Will any primary challenger get traction at all?
Robert F. Kennedy Jr. speaks at an event where he announced his run for president on Wednesday, April 19, 2023, at the Boston Park Plaza Hotel, in Boston. (AP Photo/Josh Reynolds)
There is at least one relatively bright spot for Biden. He appears to have dodged any really serious primary challengers.
The only two significant candidates so far are author and spiritualist Marianne Williamson, and Kennedy family scion Robert F. Kennedy Jr., best known as an anti-vaccine campaigner.
No one really expects either of them to seriously endanger Biden’s bid for the Democratic nod.
That’s important, given the only two examples of serious challenges to an incumbent president in the past half-century.
In 1992, conservative commentator Pat Buchanan tried to deprive President George H.W. Bush of the Republican nomination. And in 1980, Sen. Edward Kennedy (D-Mass.) sought to beat President Carter to become the Democratic standard-bearer.
Bush and Carter survived the primary challenges — but at a cost to their prestige and political capital. Each man went on to lose the general election.
How much does it matter who his opponent is?
President Joe Biden walks across the South Lawn of the White House in Washington, Friday, April 21, 2023, as he heads to Marine One to travel to Camp David for the weekend. (AP Photo/Susan Walsh)
Given Biden’s clear vulnerabilities headed into 2024, the identity of his GOP opponent could be decisive.
Right now, Trump is the clear favorite for the GOP— and that might be the best news possible for Biden.
The former president famously lost the popular vote in both his previous White House runs. Biden beat him by more than seven million votes in 2020. And the events of Jan. 6, 2021, have likely made Trump more toxic to at least some voters.
But what if Trump doesn’t win the GOP nomination?
Florida Gov. Ron DeSantis is just as capable of exciting the conservative base without bringing the chaos as Trump does.
Former United Nations Ambassador Nikki Haley and Sen. Tim Scott (S.C.) face steep odds in the battle for the Republican nomination, but they could plausibly draw more moderate voters than either Trump or DeSantis.
A Wall Street Journal poll conducted from April 11-17 found Biden beating Trump by 3 percentage points, 48 percent to 45 percent, in a hypothetical head-to-head. The outcome was starkly different in a Biden-DeSantis match-up, with the Florida governor winning by three points.
How much will the economy help or hurt him?
President Joe Biden speaks at the fourth virtual Major Economies Forum on energy and climate, Thursday, April 20, 2023, in the South Court Auditorium on the White House campus in Washington.(AP Photo/Patrick Semansky)

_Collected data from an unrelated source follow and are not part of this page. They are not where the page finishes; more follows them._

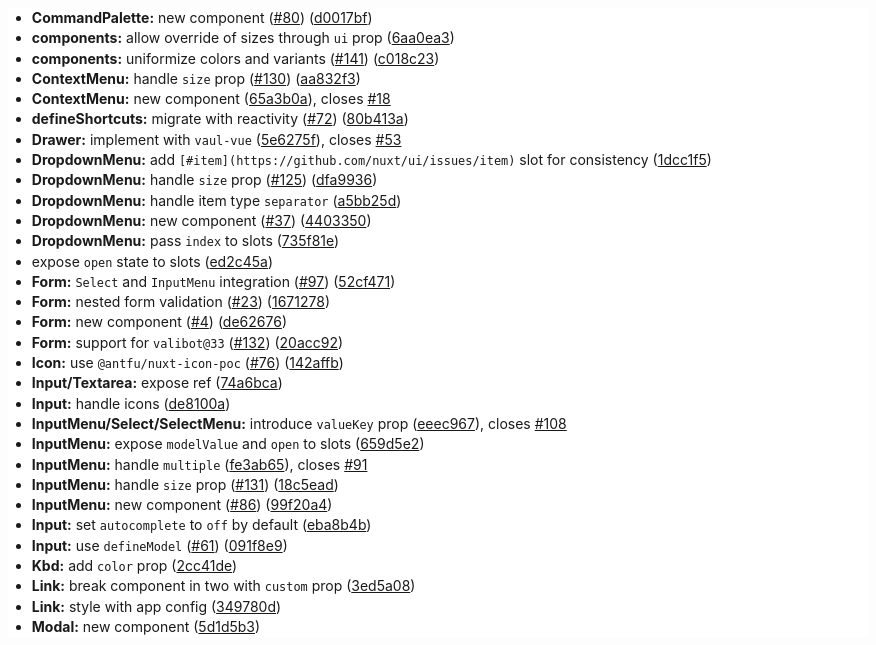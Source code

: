 * **CommandPalette:** new component ([#80](https://github.com/nuxt/ui/issues/80)) ([d0017bf](https://github.com/nuxt/ui/commit/d0017bf847c05f64c3bd131b9e57b2f90009fbe3))
* **components:** allow override of sizes through `ui` prop ([6aa0ea3](https://github.com/nuxt/ui/commit/6aa0ea306f2b89a900c86b1a411217d108d399c0))
* **components:** uniformize colors and variants ([#141](https://github.com/nuxt/ui/issues/141)) ([c018c23](https://github.com/nuxt/ui/commit/c018c23224167df3594f39157d3cb35f0118534b))
* **ContextMenu:** handle `size` prop ([#130](https://github.com/nuxt/ui/issues/130)) ([aa832f3](https://github.com/nuxt/ui/commit/aa832f32a0ddfc6068537f6322603c0fa6f8b1df))
* **ContextMenu:** new component ([65a3b0a](https://github.com/nuxt/ui/commit/65a3b0a2d0f8a4e32b9c0ce4707f22268b32e3dc)), closes [#18](https://github.com/nuxt/ui/issues/18)
* **defineShortcuts:** migrate with reactivity ([#72](https://github.com/nuxt/ui/issues/72)) ([80b413a](https://github.com/nuxt/ui/commit/80b413a724d0702d66df9488b9a974f0d7ba0d41))
* **Drawer:** implement with `vaul-vue` ([5e6275f](https://github.com/nuxt/ui/commit/5e6275fcff151f3607939b1503ff60f970375564)), closes [#53](https://github.com/nuxt/ui/issues/53)
* **DropdownMenu:** add `[#item](https://github.com/nuxt/ui/issues/item)` slot for consistency ([1dcc1f5](https://github.com/nuxt/ui/commit/1dcc1f50740c1b4ed17c77a22562ccd662c85d15))
* **DropdownMenu:** handle `size` prop ([#125](https://github.com/nuxt/ui/issues/125)) ([dfa9936](https://github.com/nuxt/ui/commit/dfa99362d4d70ac76c43a1b1c3e815272bee9a25))
* **DropdownMenu:** handle item type `separator` ([a5bb25d](https://github.com/nuxt/ui/commit/a5bb25dd95be81d34564c5b5c4e3174ec126dbdb))
* **DropdownMenu:** new component ([#37](https://github.com/nuxt/ui/issues/37)) ([4403350](https://github.com/nuxt/ui/commit/44033508a7347a5c75204d359b641a6f2da2cff9))
* **DropdownMenu:** pass `index` to slots ([735f81e](https://github.com/nuxt/ui/commit/735f81e771d3673f444be99b93cff1ef93c3ac6c))
* expose `open` state to slots ([ed2c45a](https://github.com/nuxt/ui/commit/ed2c45ac76285bb394fa16970fca27690d3de454))
* **Form:** `Select` and `InputMenu` integration ([#97](https://github.com/nuxt/ui/issues/97)) ([52cf471](https://github.com/nuxt/ui/commit/52cf471099a78737e13f755fd89ff38c8c761aea))
* **Form:** nested form validation ([#23](https://github.com/nuxt/ui/issues/23)) ([1671278](https://github.com/nuxt/ui/commit/167127861f117ece8a54421b5000f50d8d611b39))
* **Form:** new component ([#4](https://github.com/nuxt/ui/issues/4)) ([de62676](https://github.com/nuxt/ui/commit/de62676647531c4d0a40c4696f9a7a3b75af32ff))
* **Form:** support for `valibot@33` ([#132](https://github.com/nuxt/ui/issues/132)) ([20acc92](https://github.com/nuxt/ui/commit/20acc92eecbd17b9a6ea16ed688fe39af94708a2))
* **Icon:** use `@antfu/nuxt-icon-poc` ([#76](https://github.com/nuxt/ui/issues/76)) ([142affb](https://github.com/nuxt/ui/commit/142affb9a72faa07bb9b448a95042c13aec09623))
* **Input/Textarea:** expose ref ([74a6bca](https://github.com/nuxt/ui/commit/74a6bca2b334f54b99294be8848f345e69ff1141))
* **Input:** handle icons ([de8100a](https://github.com/nuxt/ui/commit/de8100af3a36253d32d449a9bd445a761386b724))
* **InputMenu/Select/SelectMenu:** introduce `valueKey` prop ([eeec967](https://github.com/nuxt/ui/commit/eeec9676cde0201736d70739847ee820fb80657c)), closes [#108](https://github.com/nuxt/ui/issues/108)
* **InputMenu:** expose `modelValue` and `open` to slots ([659d5e2](https://github.com/nuxt/ui/commit/659d5e2c5a9164c684cb49429d5045bdae11eac6))
* **InputMenu:** handle `multiple` ([fe3ab65](https://github.com/nuxt/ui/commit/fe3ab652b4b9258cd02c48ded5b8858001818e03)), closes [#91](https://github.com/nuxt/ui/issues/91)
* **InputMenu:** handle `size` prop ([#131](https://github.com/nuxt/ui/issues/131)) ([18c5ead](https://github.com/nuxt/ui/commit/18c5ead1bd1f253524da587305c234a88c56ed25))
* **InputMenu:** new component ([#86](https://github.com/nuxt/ui/issues/86)) ([99f20a4](https://github.com/nuxt/ui/commit/99f20a4154b26f75fbec0762d5a02a08b5a319a7))
* **Input:** set `autocomplete` to `off` by default ([eba8b4b](https://github.com/nuxt/ui/commit/eba8b4b31a3d83d4dcb67246eed0fc21fb46dce7))
* **Input:** use `defineModel` ([#61](https://github.com/nuxt/ui/issues/61)) ([091f8e9](https://github.com/nuxt/ui/commit/091f8e91c45039391800de80807ce77db3656500))
* **Kbd:** add `color` prop ([2cc41de](https://github.com/nuxt/ui/commit/2cc41dedcfe73183a285a5ce5e7192290926771b))
* **Link:** break component in two with `custom` prop ([3ed5a08](https://github.com/nuxt/ui/commit/3ed5a085181be75d25178640d686274745e54aa3))
* **Link:** style with app config ([349780d](https://github.com/nuxt/ui/commit/349780dae18e3acc4cd1dda8152ae6d0377004ba))
* **Modal:** new component ([5d1d5b3](https://github.com/nuxt/ui/commit/5d1d5b33e8fe959644e5f93986c9c7630ea288cc))
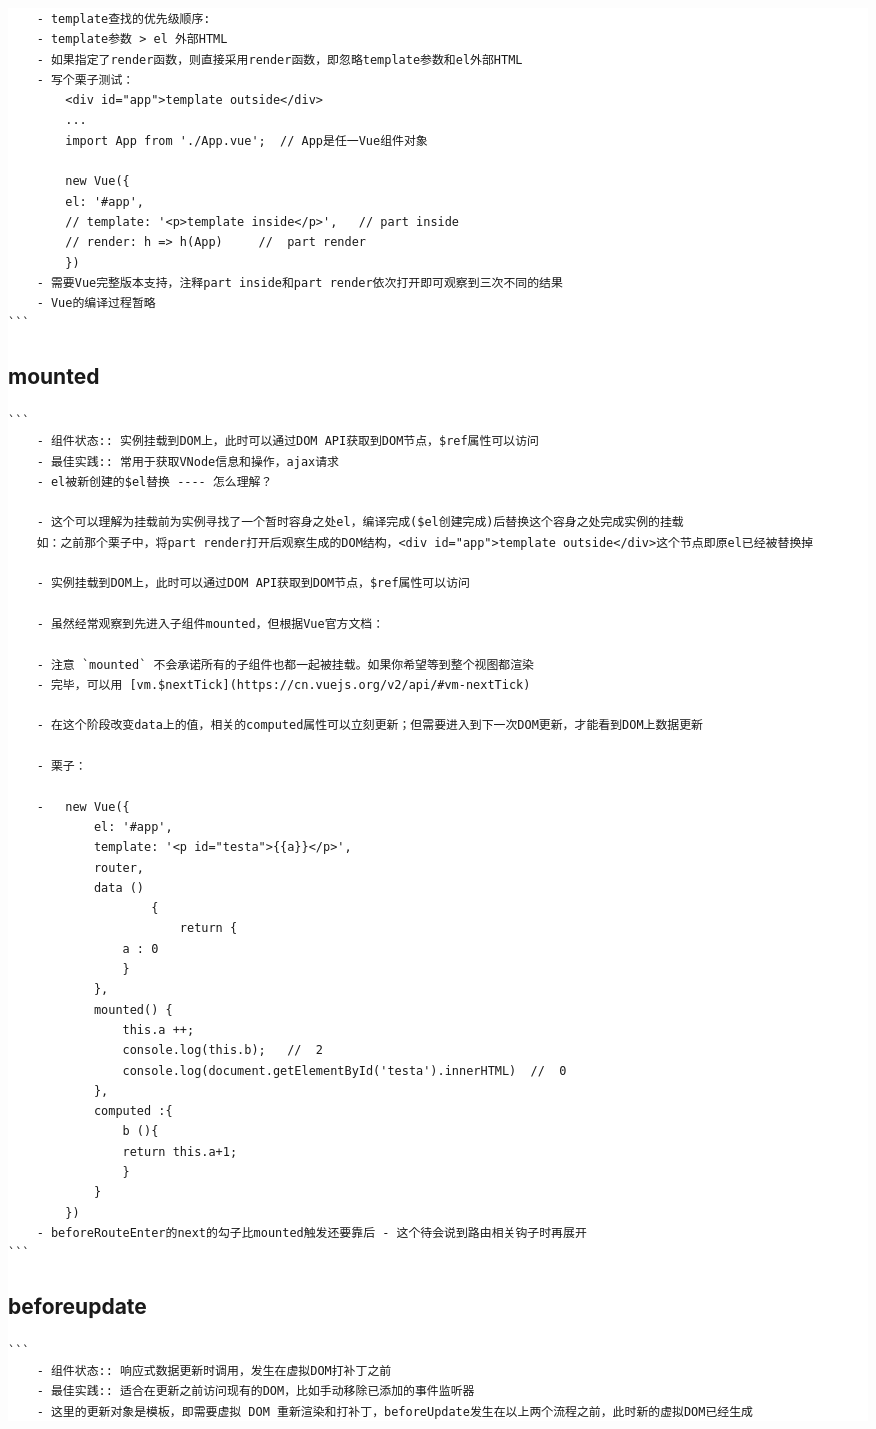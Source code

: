         - template查找的优先级顺序:
        - template参数 > el 外部HTML
        - 如果指定了render函数，则直接采用render函数，即忽略template参数和el外部HTML
        - 写个栗子测试：
            <div id="app">template outside</div>
            ...
            import App from './App.vue';  // App是任一Vue组件对象

            new Vue({
            el: '#app',
            // template: '<p>template inside</p>',   // part inside
            // render: h => h(App)     //  part render
            })
        - 需要Vue完整版本支持，注释part inside和part render依次打开即可观察到三次不同的结果
        - Vue的编译过程暂略
    ```	
##  mounted	
    ```
        - 组件状态:: 实例挂载到DOM上，此时可以通过DOM API获取到DOM节点，$ref属性可以访问
        - 最佳实践:: 常用于获取VNode信息和操作，ajax请求
        - el被新创建的$el替换 ---- 怎么理解？

        - 这个可以理解为挂载前为实例寻找了一个暂时容身之处el，编译完成($el创建完成)后替换这个容身之处完成实例的挂载
        如：之前那个栗子中，将part render打开后观察生成的DOM结构，<div id="app">template outside</div>这个节点即原el已经被替换掉

        - 实例挂载到DOM上，此时可以通过DOM API获取到DOM节点，$ref属性可以访问

        - 虽然经常观察到先进入子组件mounted，但根据Vue官方文档：

        - 注意 `mounted` 不会承诺所有的子组件也都一起被挂载。如果你希望等到整个视图都渲染
        - 完毕，可以用 [vm.$nextTick](https://cn.vuejs.org/v2/api/#vm-nextTick) 

        - 在这个阶段改变data上的值，相关的computed属性可以立刻更新；但需要进入到下一次DOM更新，才能看到DOM上数据更新

        - 栗子：

        -   new Vue({
                el: '#app',
                template: '<p id="testa">{{a}}</p>',
                router,
                data ()
                        {
                            return {
                    a : 0
                    }
                },
                mounted() {
                    this.a ++;
                    console.log(this.b);   //  2
                    console.log(document.getElementById('testa').innerHTML)  //  0
                },
                computed :{
                    b (){
                    return this.a+1;
                    }
                }
            })
        - beforeRouteEnter的next的勾子比mounted触发还要靠后 - 这个待会说到路由相关钩子时再展开
    ```
##  beforeupdate
    ```
        - 组件状态:: 响应式数据更新时调用，发生在虚拟DOM打补丁之前
        - 最佳实践:: 适合在更新之前访问现有的DOM，比如手动移除已添加的事件监听器
        - 这里的更新对象是模板，即需要虚拟 DOM 重新渲染和打补丁，beforeUpdate发生在以上两个流程之前，此时新的虚拟DOM已经生成
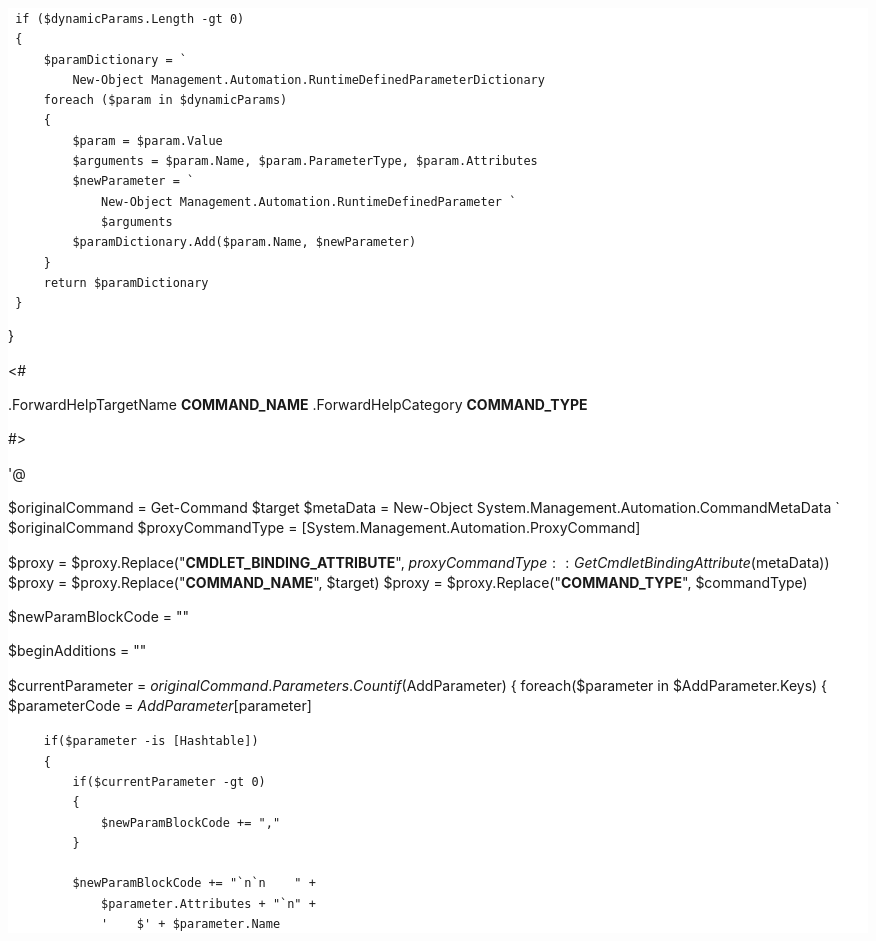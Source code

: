      if ($dynamicParams.Length -gt 0)
     {
         $paramDictionary = `
             New-Object Management.Automation.RuntimeDefinedParameterDictionary
         foreach ($param in $dynamicParams)
         {
             $param = $param.Value
             $arguments = $param.Name, $param.ParameterType, $param.Attributes
             $newParameter = `
                 New-Object Management.Automation.RuntimeDefinedParameter `
                 $arguments
             $paramDictionary.Add($param.Name, $newParameter)
         }
         return $paramDictionary
     }
 }
 
 <#
 
 .ForwardHelpTargetName __COMMAND_NAME__
 .ForwardHelpCategory __COMMAND_TYPE__
 
 #>
 
 '@
 
 $originalCommand = Get-Command $target
 $metaData = New-Object System.Management.Automation.CommandMetaData `
     $originalCommand
 $proxyCommandType = [System.Management.Automation.ProxyCommand]
 
 $proxy = $proxy.Replace("__CMDLET_BINDING_ATTRIBUTE__",
     $proxyCommandType::GetCmdletBindingAttribute($metaData))
 $proxy = $proxy.Replace("__COMMAND_NAME__", $target)
 $proxy = $proxy.Replace("__COMMAND_TYPE__", $commandType)
 
 $newParamBlockCode = ""
 
 $beginAdditions = ""
 
 $currentParameter = $originalCommand.Parameters.Count
 if($AddParameter)
 {
     foreach($parameter in $AddParameter.Keys)
     {
         $parameterCode = $AddParameter[$parameter]
 
         if($parameter -is [Hashtable])
         {
             if($currentParameter -gt 0)
             {
                 $newParamBlockCode += ","
             }
 
             $newParamBlockCode += "`n`n    " +
                 $parameter.Attributes + "`n" +
                 '    $' + $parameter.Name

The economy has been plain weird for much of Biden’s time in office so far.
On one hand, employment has rebounded strongly from the pandemic, sending the national unemployment rate to its lowest levels in decades.
In January, the unemployment rate hit 3.4 percent, the lowest figure since 1969.
The unemployment rate was 6.3 percent when Biden entered office. More than 10 million jobs have been added during his tenure.
But the president has not gotten huge credit for that, for two reasons. Firstly, employment gains may be dismissed by many Americans as a natural snapback from COVID-19. Secondly, the good news on jobs has been overshadowed by bad news on inflation.
Inflation appears to have hit its post-pandemic peak in June of last year, when it reached an annualized rate of 9.1 percent. It has since fallen to 5 percent.
The danger for Biden is that the rising interest rates used to counteract inflation have also raised the risk of recession.
Any specific predictions of where the economy will be even a year from now are almost destined to be wrong.
But Biden is showing some signs of recovery in terms of public perception of the issue.
The Economist/YouGov poll had a basically even split between voters approving of his performance on the economy, at 45 percent, and disapproving, at 46 percent.